Not long ago I attended a conference at New York City’s Hunter College commemorating the twentieth anniversary of the Anita Hill/Clarence Thomas hearings where Professor Hill, in damning detail, publicly testified to her experience at the hands of now-Justice Thomas which included sustained sexual harassment. Her courage caused open discussion of sexual harassment to burst violently onto the national scene, unapologetically breaking the silence felt by millions of women who had been shamed, threatened, and cajoled into pretending what had happened to them was business as usual. The conference sought to honour Professor Hill and featured a variety of speakers, activists old and new, commentators, reporters, academics and friends who all offered their perspective on the matter. It was elucidating and, to turn that blessed cliché, empowering.
The volunteers at the university all wore T-shirts that read “I Believe Anita Hill.” It was a powerful and dangerous message,as much now as it was then: to suggest that one accepts a woman’s reality as real.
It is a cosmic irony that just a little over two weeks after this conference, one which at first felt like it was summoning up something confined to the misty history of the early 1990s, I should discover that Politico posted a special report about how Republican presidential nominee Herman Cain had sexual harassment allegations levelled at him by at least two women some fifteen years ago.
It is as if I attended a special seminar on handling emergency situations and then, practically upon leaving, I find myself having to use all of the tools given to me therein with the utmost urgency.

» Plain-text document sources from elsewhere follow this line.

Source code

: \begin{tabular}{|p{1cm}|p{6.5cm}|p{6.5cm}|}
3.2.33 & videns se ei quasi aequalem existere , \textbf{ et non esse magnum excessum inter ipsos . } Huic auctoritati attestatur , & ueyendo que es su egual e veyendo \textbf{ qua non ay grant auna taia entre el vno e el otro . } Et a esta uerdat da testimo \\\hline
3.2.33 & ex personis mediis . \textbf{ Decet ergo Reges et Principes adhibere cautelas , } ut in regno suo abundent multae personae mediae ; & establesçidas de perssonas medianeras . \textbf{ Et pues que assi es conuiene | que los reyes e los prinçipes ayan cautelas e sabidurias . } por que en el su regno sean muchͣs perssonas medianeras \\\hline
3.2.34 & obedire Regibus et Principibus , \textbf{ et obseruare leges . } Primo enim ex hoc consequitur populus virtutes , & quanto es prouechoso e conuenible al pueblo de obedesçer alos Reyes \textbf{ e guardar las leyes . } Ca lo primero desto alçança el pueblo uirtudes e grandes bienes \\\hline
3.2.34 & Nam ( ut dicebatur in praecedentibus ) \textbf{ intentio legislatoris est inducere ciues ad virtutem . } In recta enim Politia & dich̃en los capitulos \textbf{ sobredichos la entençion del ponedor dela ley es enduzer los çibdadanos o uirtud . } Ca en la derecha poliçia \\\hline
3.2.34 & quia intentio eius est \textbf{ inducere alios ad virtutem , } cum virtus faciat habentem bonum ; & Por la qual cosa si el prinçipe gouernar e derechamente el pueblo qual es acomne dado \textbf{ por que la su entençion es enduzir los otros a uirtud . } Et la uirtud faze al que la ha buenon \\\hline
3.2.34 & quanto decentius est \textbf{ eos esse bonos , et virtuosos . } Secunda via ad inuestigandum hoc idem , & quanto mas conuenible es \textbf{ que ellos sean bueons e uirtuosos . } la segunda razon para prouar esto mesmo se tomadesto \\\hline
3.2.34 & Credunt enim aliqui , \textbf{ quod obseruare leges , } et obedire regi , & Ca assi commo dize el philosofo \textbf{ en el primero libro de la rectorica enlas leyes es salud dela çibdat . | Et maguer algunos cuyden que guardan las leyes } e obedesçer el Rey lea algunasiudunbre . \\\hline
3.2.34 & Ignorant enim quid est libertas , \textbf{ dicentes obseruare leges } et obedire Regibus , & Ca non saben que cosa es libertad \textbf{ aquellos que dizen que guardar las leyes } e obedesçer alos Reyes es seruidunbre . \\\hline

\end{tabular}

Within the last 48 hours events in the commentariat have spiralled out of control and old revenants that haunt American politics now shriek with window-shattering violence. Clarence Thomas’ sins have been resurrected, countless commentators on the right have resumed bashing Anita Hill, the words ‘hi-tech lynching’ took less than a day to appear at the very cusp of the breaking news froth (on the BBC, no less), and a cavalcade of racism and racist appropriations have gushed forth from the mouths of every white talking head within shouting distance of a satellite link-up.
Yet what is of special interest to me, and what prompted me to say something, are the particulars of what a well-known white conservative woman has been saying about this scandal:
Ann Coulter, a right-wing commentator, called the claims “another high-tech lynching”, saying liberals couldn’t stand strong black conservatives.
She has quite a lot to say about Clarence Thomas, up to and including her beliefs about where accusations like this originate from:
“If you are a conservative black, they will believe the most horrible sexualized fantasies of these uptight white feminists,”
I’ve just returned from the washroom and after careful examination I have concluded I’m not white. But, moving on:
“Our blacks are so much better than their blacks,” she said, speaking of Democrats. (Source.)
I could just end the article right here as this, in some ways, can say everything that needs to be said about how white conservatives have handled this latest issue with Herman Cain. But much more should be said.